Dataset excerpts

^^^^^^^^^^^^^^^^

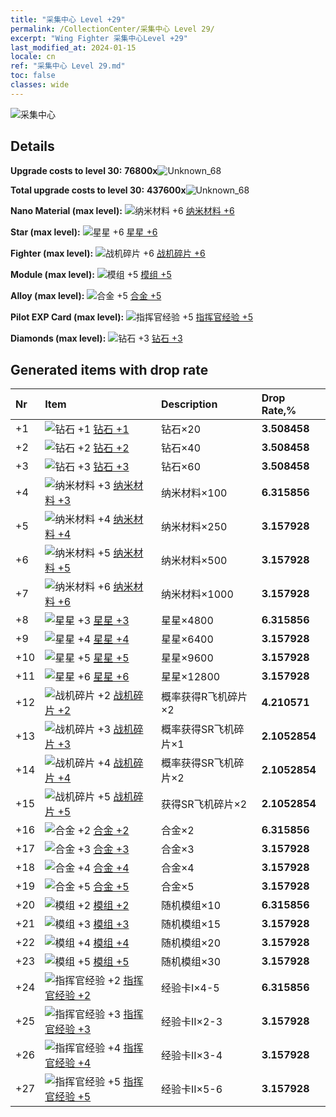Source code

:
 ```yaml
---
title: "采集中心 Level +29"
permalink: /CollectionCenter/采集中心 Level 29/
excerpt: "Wing Fighter 采集中心Level +29"
last_modified_at: 2024-01-15
locale: cn
ref: "采集中心 Level 29.md"
toc: false
classes: wide
---
```



  ![采集中心](/images/bh_img6.png)

## Details

 **Upgrade costs to level 30:** **76800x**![Unknown_68](/images/item/bh_img25_p.png)

 **Total upgrade costs to level 30:** **437600x**![Unknown_68](/images/item/bh_img25_p.png)

 **Nano Material (max level):** ![纳米材料 +6](/images/cc/CC_Nano_Material_5_p.png) [纳米材料 +6](/CollectionCenter/纳米材料_6/)

 **Star (max level):** ![星星 +6](/images/cc/CC_Star_5_p.png) [星星 +6](/CollectionCenter/星星_6/)

 **Fighter (max level):** ![战机碎片 +6](/images/cc/CC_Fighter_Shard_5_p.png) [战机碎片 +6](/CollectionCenter/战机碎片_6/)

 **Module (max level):** ![模组 +5](/images/cc/CC_Module_5_p.png) [模组 +5](/CollectionCenter/模组_5/)

 **Alloy (max level):** ![合金 +5](/images/cc/CC_Alloy_Plate_5_p.png) [合金 +5](/CollectionCenter/合金_5/)

 **Pilot EXP Card (max level):** ![指挥官经验 +5](/images/cc/CC_Pilot_EXP_Card_5_p.png) [指挥官经验 +5](/CollectionCenter/指挥官经验_5/)

 **Diamonds (max level):** ![钻石 +3](/images/cc/CC_Diamond_3_p.png) [钻石 +3](/CollectionCenter/钻石_3/)

## Generated items with drop rate

  |  Nr |     Item   |    Description   |  Drop Rate,% |
  |:----|:-----------|:-----------------|:-------------|
  | +1 | ![钻石 +1](/images/cc/CC_Diamond_1_p.png) [钻石 +1](/CollectionCenter/钻石_1/) | 钻石×20 | **3.508458** |
  | +2 | ![钻石 +2](/images/cc/CC_Diamond_2_p.png) [钻石 +2](/CollectionCenter/钻石_2/) | 钻石×40 | **3.508458** |
  | +3 | ![钻石 +3](/images/cc/CC_Diamond_3_p.png) [钻石 +3](/CollectionCenter/钻石_3/) | 钻石×60 | **3.508458** |
  | +4 | ![纳米材料 +3](/images/cc/CC_Nano_Material_3_p.png) [纳米材料 +3](/CollectionCenter/纳米材料_3/) | 纳米材料×100 | **6.315856** |
  | +5 | ![纳米材料 +4](/images/cc/CC_Nano_Material_4_p.png) [纳米材料 +4](/CollectionCenter/纳米材料_4/) | 纳米材料×250 | **3.157928** |
  | +6 | ![纳米材料 +5](/images/cc/CC_Nano_Material_5_p.png) [纳米材料 +5](/CollectionCenter/纳米材料_5/) | 纳米材料×500 | **3.157928** |
  | +7 | ![纳米材料 +6](/images/cc/CC_Nano_Material_5_p.png) [纳米材料 +6](/CollectionCenter/纳米材料_6/) | 纳米材料×1000 | **3.157928** |
  | +8 | ![星星 +3](/images/cc/CC_Star_3_p.png) [星星 +3](/CollectionCenter/星星_3/) | 星星×4800 | **6.315856** |
  | +9 | ![星星 +4](/images/cc/CC_Star_4_p.png) [星星 +4](/CollectionCenter/星星_4/) | 星星×6400 | **3.157928** |
  | +10 | ![星星 +5](/images/cc/CC_Star_5_p.png) [星星 +5](/CollectionCenter/星星_5/) | 星星×9600 | **3.157928** |
  | +11 | ![星星 +6](/images/cc/CC_Star_5_p.png) [星星 +6](/CollectionCenter/星星_6/) | 星星×12800 | **3.157928** |
  | +12 | ![战机碎片 +2](/images/cc/CC_Fighter_Shard_2_p.png) [战机碎片 +2](/CollectionCenter/战机碎片_2/) | 概率获得R飞机碎片×2 | **4.210571** |
  | +13 | ![战机碎片 +3](/images/cc/CC_Fighter_Shard_3_p.png) [战机碎片 +3](/CollectionCenter/战机碎片_3/) | 概率获得SR飞机碎片×1 | **2.1052854** |
  | +14 | ![战机碎片 +4](/images/cc/CC_Fighter_Shard_4_p.png) [战机碎片 +4](/CollectionCenter/战机碎片_4/) | 概率获得SR飞机碎片×2 | **2.1052854** |
  | +15 | ![战机碎片 +5](/images/cc/CC_Fighter_Shard_5_p.png) [战机碎片 +5](/CollectionCenter/战机碎片_5/) | 获得SR飞机碎片×2 | **2.1052854** |
  | +16 | ![合金 +2](/images/cc/CC_Alloy_Plate_2_p.png) [合金 +2](/CollectionCenter/合金_2/) | 合金×2 | **6.315856** |
  | +17 | ![合金 +3](/images/cc/CC_Alloy_Plate_3_p.png) [合金 +3](/CollectionCenter/合金_3/) | 合金×3 | **3.157928** |
  | +18 | ![合金 +4](/images/cc/CC_Alloy_Plate_4_p.png) [合金 +4](/CollectionCenter/合金_4/) | 合金×4 | **3.157928** |
  | +19 | ![合金 +5](/images/cc/CC_Alloy_Plate_5_p.png) [合金 +5](/CollectionCenter/合金_5/) | 合金×5 | **3.157928** |
  | +20 | ![模组 +2](/images/cc/CC_Module_2_p.png) [模组 +2](/CollectionCenter/模组_2/) | 随机模组×10 | **6.315856** |
  | +21 | ![模组 +3](/images/cc/CC_Module_3_p.png) [模组 +3](/CollectionCenter/模组_3/) | 随机模组×15 | **3.157928** |
  | +22 | ![模组 +4](/images/cc/CC_Module_4_p.png) [模组 +4](/CollectionCenter/模组_4/) | 随机模组×20 | **3.157928** |
  | +23 | ![模组 +5](/images/cc/CC_Module_5_p.png) [模组 +5](/CollectionCenter/模组_5/) | 随机模组×30 | **3.157928** |
  | +24 | ![指挥官经验 +2](/images/cc/CC_Pilot_EXP_Card_2_p.png) [指挥官经验 +2](/CollectionCenter/指挥官经验_2/) | 经验卡I×4-5 | **6.315856** |
  | +25 | ![指挥官经验 +3](/images/cc/CC_Pilot_EXP_Card_3_p.png) [指挥官经验 +3](/CollectionCenter/指挥官经验_3/) | 经验卡II×2-3 | **3.157928** |
  | +26 | ![指挥官经验 +4](/images/cc/CC_Pilot_EXP_Card_4_p.png) [指挥官经验 +4](/CollectionCenter/指挥官经验_4/) | 经验卡II×3-4 | **3.157928** |
  | +27 | ![指挥官经验 +5](/images/cc/CC_Pilot_EXP_Card_5_p.png) [指挥官经验 +5](/CollectionCenter/指挥官经验_5/) | 经验卡II×5-6 | **3.157928** |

^^^^^^^^^^^^^^^^

Problem description
Beginning with the first line of the entries above, repeat each line word for word until the line with "(max level):** ![星星" has been given too. Omit the pictures.

The completed task
Source code

:
 ```yaml
---
title: "采集中心 Level +29"
permalink: /CollectionCenter/采集中心 Level 29/
excerpt: "Wing Fighter 采集中心Level +29"
last_modified_at: 2024-01-15
locale: cn
ref: "采集中心 Level 29.md"
toc: false
classes: wide
---
```



  ![采集中心](/images/bh_img6.png)

## Details

 **Upgrade costs to level 30:** **76800x**![Unknown_68](/images/item/bh_img25_p.png)

 **Total upgrade costs to level 30:** **437600x**![Unknown_68](/images/item/bh_img25_p.png)

 **Nano Material (max level):** ![纳米材料 +6](/images/cc/CC_Nano_Material_5_p.png) [纳米材料 +6](/CollectionCenter/纳米材料_6/)

 **Star (max level):** ![星星 +6](/images/cc/CC_Star_5_p.png) [星星 +6](/CollectionCenter/星星_6/)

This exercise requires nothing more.